[Collected data]
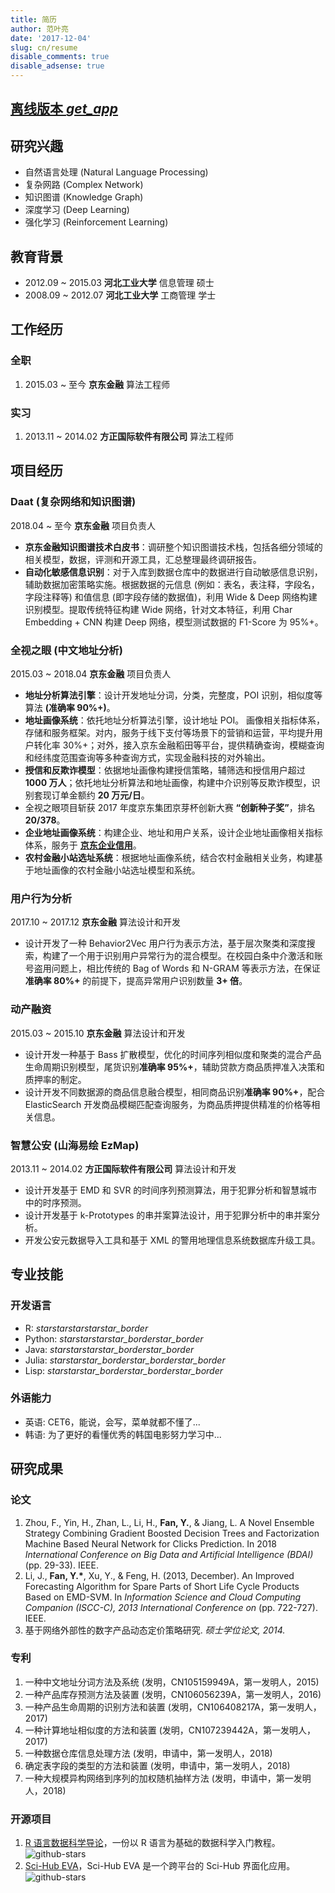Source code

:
 ```yaml
---
title: 简历
author: 范叶亮
date: '2017-12-04'
slug: cn/resume
disable_comments: true
disable_adsense: true
---
```


<h2><a href="//cdn.leovan.me/documents/cv/FanYeliang-CV-zh.pdf" target="_blank" style="border: none;">离线版本 <i class="material-icons">get_app</i></a></h2>

## 研究兴趣

- 自然语言处理 (Natural Language Processing)
- 复杂网路 (Complex Network)
- 知识图谱 (Knowledge Graph)
- 深度学习 (Deep Learning)
- 强化学习 (Reinforcement Learning)

## 教育背景

- 2012.09 ~ 2015.03 **河北工业大学** 信息管理 硕士
- 2008.09 ~ 2012.07 **河北工业大学** 工商管理 学士

## 工作经历

### 全职

1. 2015.03 ~ 至今 **京东金融** 算法工程师

### 实习

1. 2013.11 ~ 2014.02 **方正国际软件有限公司** 算法工程师

## 项目经历

### Daat (复杂网络和知识图谱)

2018.04 ~ 至今 **京东金融** 项目负责人

- **京东金融知识图谱技术白皮书**：调研整个知识图谱技术栈，包括各细分领域的相关模型，数据，评测和开源工具，汇总整理最终调研报告。
- **自动化敏感信息识别**：对于入库到数据仓库中的数据进行自动敏感信息识别，辅助数据加密策略实施。根据数据的元信息 (例如：表名，表注释，字段名，字段注释等) 和值信息 (即字段存储的数据值)，利用 Wide & Deep 网络构建识别模型。提取传统特征构建 Wide 网络，针对文本特征，利用 Char Embedding + CNN 构建 Deep 网络，模型测试数据的 F1-Score 为 95%+。

### 全视之眼 (中文地址分析)

2015.03 ~ 2018.04 **京东金融** 项目负责人

- **地址分析算法引擎**：设计开发地址分词，分类，完整度，POI 识别，相似度等算法 **(准确率 90%+)**。
- **地址画像系统**：依托地址分析算法引擎，设计地址 POI。 画像相关指标体系，存储和服务框架。对内，服务于线下支付等场景下的营销和运营，平均提升用户转化率 30%+；对外，接入京东金融稻田等平台，提供精确查询，模糊查询和经纬度范围查询等多种查询方式，实现金融科技的对外输出。
- **授信和反欺诈模型**：依据地址画像构建授信策略，辅筛选和授信用户超过 **1000 万人**；依托地址分析算法和地址画像，构建中介识别等反欺诈模型，识别套现订单金额约 **20 万元/日**。
- 全视之眼项目斩获 2017 年度京东集团京芽杯创新大赛 **“创新种子奖”**，排名 **20/378**。
- **企业地址画像系统**：构建企业、地址和用户关系，设计企业地址画像相关指标体系，服务于 [**京东企业信用**](https://icredit.jd.com/)。
- **农村金融小站选址系统**：根据地址画像系统，结合农村金融相关业务，构建基于地址画像的农村金融小站选址模型和系统。

### 用户行为分析

2017.10 ~ 2017.12 **京东金融** 算法设计和开发

- 设计开发了一种 Behavior2Vec 用户行为表示方法，基于层次聚类和深度搜索，构建了一个用于识别用户异常行为的混合模型。在校园白条中介激活和账号盗用问题上，相比传统的 Bag of Words 和 N-GRAM 等表示方法，在保证**准确率 80%+** 的前提下，提高异常用户识别数量 **3+ 倍**。

### 动产融资

2015.03 ~ 2015.10 **京东金融** 算法设计和开发

- 设计开发一种基于 Bass 扩散模型，优化的时间序列相似度和聚类的混合产品生命周期识别模型，尾货识别**准确率 95%+**，辅助贷款方商品质押准入决策和质押率的制定。
- 设计开发不同数据源的商品信息融合模型，相同商品识别**准确率 90%+**，配合 ElasticSearch 开发商品模糊匹配查询服务，为商品质押提供精准的价格等相关信息。

### 智慧公安 (山海易绘 EzMap)

2013.11 ~ 2014.02 **方正国际软件有限公司** 算法设计和开发

- 设计开发基于 EMD 和 SVR 的时间序列预测算法，用于犯罪分析和智慧城市中的时序预测。
- 设计开发基于 k-Prototypes 的串并案算法设计，用于犯罪分析中的串并案分析。
- 开发公安元数据导入工具和基于 XML 的警用地理信息系统数据库升级工具。

## 专业技能

### 开发语言

- R: <i class="material-icons">star</i><i class="material-icons">star</i><i class="material-icons">star</i><i class="material-icons">star</i><i class="material-icons">star\_border</i>
- Python: <i class="material-icons">star</i><i class="material-icons">star</i><i class="material-icons">star</i><i class="material-icons">star\_border</i><i class="material-icons">star\_border</i>
- Java: <i class="material-icons">star</i><i class="material-icons">star</i><i class="material-icons">star</i><i class="material-icons">star\_border</i><i class="material-icons">star\_border</i>
- Julia: <i class="material-icons">star</i><i class="material-icons">star</i><i class="material-icons">star\_border</i><i class="material-icons">star\_border</i><i class="material-icons">star\_border</i>
- Lisp: <i class="material-icons">star</i><i class="material-icons">star</i><i class="material-icons">star\_border</i><i class="material-icons">star\_border</i><i class="material-icons">star\_border</i>

### 外语能力

- 英语: CET6，能说，会写，菜单就都不懂了...
- 韩语: 为了更好的看懂优秀的韩国电影努力学习中...

## 研究成果

### 论文

1. Zhou, F., Yin, H., Zhan, L., Li, H., **Fan, Y.**, & Jiang, L. A Novel Ensemble Strategy Combining Gradient Boosted Decision Trees and Factorization Machine Based Neural Network for Clicks Prediction. In 2018 _International Conference on Big Data and Artificial Intelligence (BDAI)_ (pp. 29-33). IEEE.
2. Li, J., **Fan, Y.\***, Xu, Y., & Feng, H. (2013, December). An Improved Forecasting Algorithm for Spare Parts of Short Life Cycle Products Based on EMD-SVM. In _Information Science and Cloud Computing Companion (ISCC-C), 2013 International Conference on_ (pp. 722-727). IEEE.
3. 基于网络外部性的数字产品动态定价策略研究. _硕士学位论文, 2014._

### 专利

1. 一种中文地址分词方法及系统 (发明，CN105159949A，第一发明人，2015)
2. 一种产品库存预测方法及装置 (发明，CN106056239A，第一发明人，2016)
3. 一种产品生命周期的识别方法和装置 (发明，CN106408217A，第一发明人，2017)
4. 一种计算地址相似度的方法和装置 (发明，CN107239442A，第一发明人，2017)
5. 一种数据仓库信息处理方法 (发明，申请中，第一发明人，2018)
6. 确定表字段的类型的方法和装置 (发明，申请中，第一发明人，2018)
7. 一种大规模异构网络到序列的加权随机抽样方法 (发明，申请中，第一发明人，2018)

### 开源项目

1. [R 语言数据科学导论](https://github.com/leovan/data-science-introduction-with-r)，一份以 R 语言为基础的数据科学入门教程。![github-stars](https://img.shields.io/github/stars/leovan/data-science-introduction-with-r.svg?style=social&label=Stars)
2. [Sci-Hub EVA](https://github.com/leovan/SciHubEVA)，Sci-Hub EVA 是一个跨平台的 Sci-Hub 界面化应用。![github-stars](https://img.shields.io/github/stars/leovan/SciHubEVA.svg?style=social&label=Stars)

> [Exercise details]:
Although the records above contain pictures, your copy should give only their text, exactly as written.

> [Answer box]:
Source code

:
 ```yaml
---
title: 简历
author: 范叶亮
date: '2017-12-04'
slug: cn/resume
disable_comments: true
disable_adsense: true
---
```


<h2><a href="//cdn.leovan.me/documents/cv/FanYeliang-CV-zh.pdf" target="_blank" style="border: none;">离线版本 <i class="material-icons">get_app</i></a></h2>

## 研究兴趣

- 自然语言处理 (Natural Language Processing)
- 复杂网路 (Complex Network)
- 知识图谱 (Knowledge Graph)
- 深度学习 (Deep Learning)
- 强化学习 (Reinforcement Learning)

## 教育背景

- 2012.09 ~ 2015.03 **河北工业大学** 信息管理 硕士
- 2008.09 ~ 2012.07 **河北工业大学** 工商管理 学士

## 工作经历

### 全职

1. 2015.03 ~ 至今 **京东金融** 算法工程师

### 实习

1. 2013.11 ~ 2014.02 **方正国际软件有限公司** 算法工程师

## 项目经历

### Daat (复杂网络和知识图谱)

2018.04 ~ 至今 **京东金融** 项目负责人

- **京东金融知识图谱技术白皮书**：调研整个知识图谱技术栈，包括各细分领域的相关模型，数据，评测和开源工具，汇总整理最终调研报告。
- **自动化敏感信息识别**：对于入库到数据仓库中的数据进行自动敏感信息识别，辅助数据加密策略实施。根据数据的元信息 (例如：表名，表注释，字段名，字段注释等) 和值信息 (即字段存储的数据值)，利用 Wide & Deep 网络构建识别模型。提取传统特征构建 Wide 网络，针对文本特征，利用 Char Embedding + CNN 构建 Deep 网络，模型测试数据的 F1-Score 为 95%+。

### 全视之眼 (中文地址分析)

2015.03 ~ 2018.04 **京东金融** 项目负责人

- **地址分析算法引擎**：设计开发地址分词，分类，完整度，POI 识别，相似度等算法 **(准确率 90%+)**。
- **地址画像系统**：依托地址分析算法引擎，设计地址 POI。 画像相关指标体系，存储和服务框架。对内，服务于线下支付等场景下的营销和运营，平均提升用户转化率 30%+；对外，接入京东金融稻田等平台，提供精确查询，模糊查询和经纬度范围查询等多种查询方式，实现金融科技的对外输出。
- **授信和反欺诈模型**：依据地址画像构建授信策略，辅筛选和授信用户超过 **1000 万人**；依托地址分析算法和地址画像，构建中介识别等反欺诈模型，识别套现订单金额约 **20 万元/日**。
- 全视之眼项目斩获 2017 年度京东集团京芽杯创新大赛 **“创新种子奖”**，排名 **20/378**。
- **企业地址画像系统**：构建企业、地址和用户关系，设计企业地址画像相关指标体系，服务于 [**京东企业信用**](https://icredit.jd.com/)。
- **农村金融小站选址系统**：根据地址画像系统，结合农村金融相关业务，构建基于地址画像的农村金融小站选址模型和系统。

### 用户行为分析

2017.10 ~ 2017.12 **京东金融** 算法设计和开发

- 设计开发了一种 Behavior2Vec 用户行为表示方法，基于层次聚类和深度搜索，构建了一个用于识别用户异常行为的混合模型。在校园白条中介激活和账号盗用问题上，相比传统的 Bag of Words 和 N-GRAM 等表示方法，在保证**准确率 80%+** 的前提下，提高异常用户识别数量 **3+ 倍**。

### 动产融资

2015.03 ~ 2015.10 **京东金融** 算法设计和开发

- 设计开发一种基于 Bass 扩散模型，优化的时间序列相似度和聚类的混合产品生命周期识别模型，尾货识别**准确率 95%+**，辅助贷款方商品质押准入决策和质押率的制定。
- 设计开发不同数据源的商品信息融合模型，相同商品识别**准确率 90%+**，配合 ElasticSearch 开发商品模糊匹配查询服务，为商品质押提供精准的价格等相关信息。

### 智慧公安 (山海易绘 EzMap)

2013.11 ~ 2014.02 **方正国际软件有限公司** 算法设计和开发

- 设计开发基于 EMD 和 SVR 的时间序列预测算法，用于犯罪分析和智慧城市中的时序预测。
- 设计开发基于 k-Prototypes 的串并案算法设计，用于犯罪分析中的串并案分析。
- 开发公安元数据导入工具和基于 XML 的警用地理信息系统数据库升级工具。

## 专业技能

### 开发语言

- R: <i class="material-icons">star</i><i class="material-icons">star</i><i class="material-icons">star</i><i class="material-icons">star</i><i class="material-icons">star\_border</i>
- Python: <i class="material-icons">star</i><i class="material-icons">star</i><i class="material-icons">star</i><i class="material-icons">star\_border</i><i class="material-icons">star\_border</i>
- Java: <i class="material-icons">star</i><i class="material-icons">star</i><i class="material-icons">star</i><i class="material-icons">star\_border</i><i class="material-icons">star\_border</i>
- Julia: <i class="material-icons">star</i><i class="material-icons">star</i><i class="material-icons">star\_border</i><i class="material-icons">star\_border</i><i class="material-icons">star\_border</i>
- Lisp: <i class="material-icons">star</i><i class="material-icons">star</i><i class="material-icons">star\_border</i><i class="material-icons">star\_border</i><i class="material-icons">star\_border</i>

### 外语能力

- 英语: CET6，能说，会写，菜单就都不懂了...
- 韩语: 为了更好的看懂优秀的韩国电影努力学习中...

## 研究成果

### 论文

1. Zhou, F., Yin, H., Zhan, L., Li, H., **Fan, Y.**, & Jiang, L. A Novel Ensemble Strategy Combining Gradient Boosted Decision Trees and Factorization Machine Based Neural Network for Clicks Prediction. In 2018 _International Conference on Big Data and Artificial Intelligence (BDAI)_ (pp. 29-33). IEEE.
2. Li, J., **Fan, Y.\***, Xu, Y., & Feng, H. (2013, December). An Improved Forecasting Algorithm for Spare Parts of Short Life Cycle Products Based on EMD-SVM. In _Information Science and Cloud Computing Companion (ISCC-C), 2013 International Conference on_ (pp. 722-727). IEEE.
3. 基于网络外部性的数字产品动态定价策略研究. _硕士学位论文, 2014._

### 专利

1. 一种中文地址分词方法及系统 (发明，CN105159949A，第一发明人，2015)
2. 一种产品库存预测方法及装置 (发明，CN106056239A，第一发明人，2016)
3. 一种产品生命周期的识别方法和装置 (发明，CN106408217A，第一发明人，2017)
4. 一种计算地址相似度的方法和装置 (发明，CN107239442A，第一发明人，2017)
5. 一种数据仓库信息处理方法 (发明，申请中，第一发明人，2018)
6. 确定表字段的类型的方法和装置 (发明，申请中，第一发明人，2018)
7. 一种大规模异构网络到序列的加权随机抽样方法 (发明，申请中，第一发明人，2018)

### 开源项目

1. [R 语言数据科学导论](https://github.com/leovan/data-science-introduction-with-r)，一份以 R 语言为基础的数据科学入门教程。![github-stars](https://img.shields.io/github/stars/leovan/data-science-introduction-with-r.svg?style=social&label=Stars)
2. [Sci-Hub EVA](https://github.com/leovan/SciHubEVA)，Sci-Hub EVA 是一个跨平台的 Sci-Hub 界面化应用。![github-stars](https://img.shields.io/github/stars/leovan/SciHubEVA.svg?style=social&label=Stars)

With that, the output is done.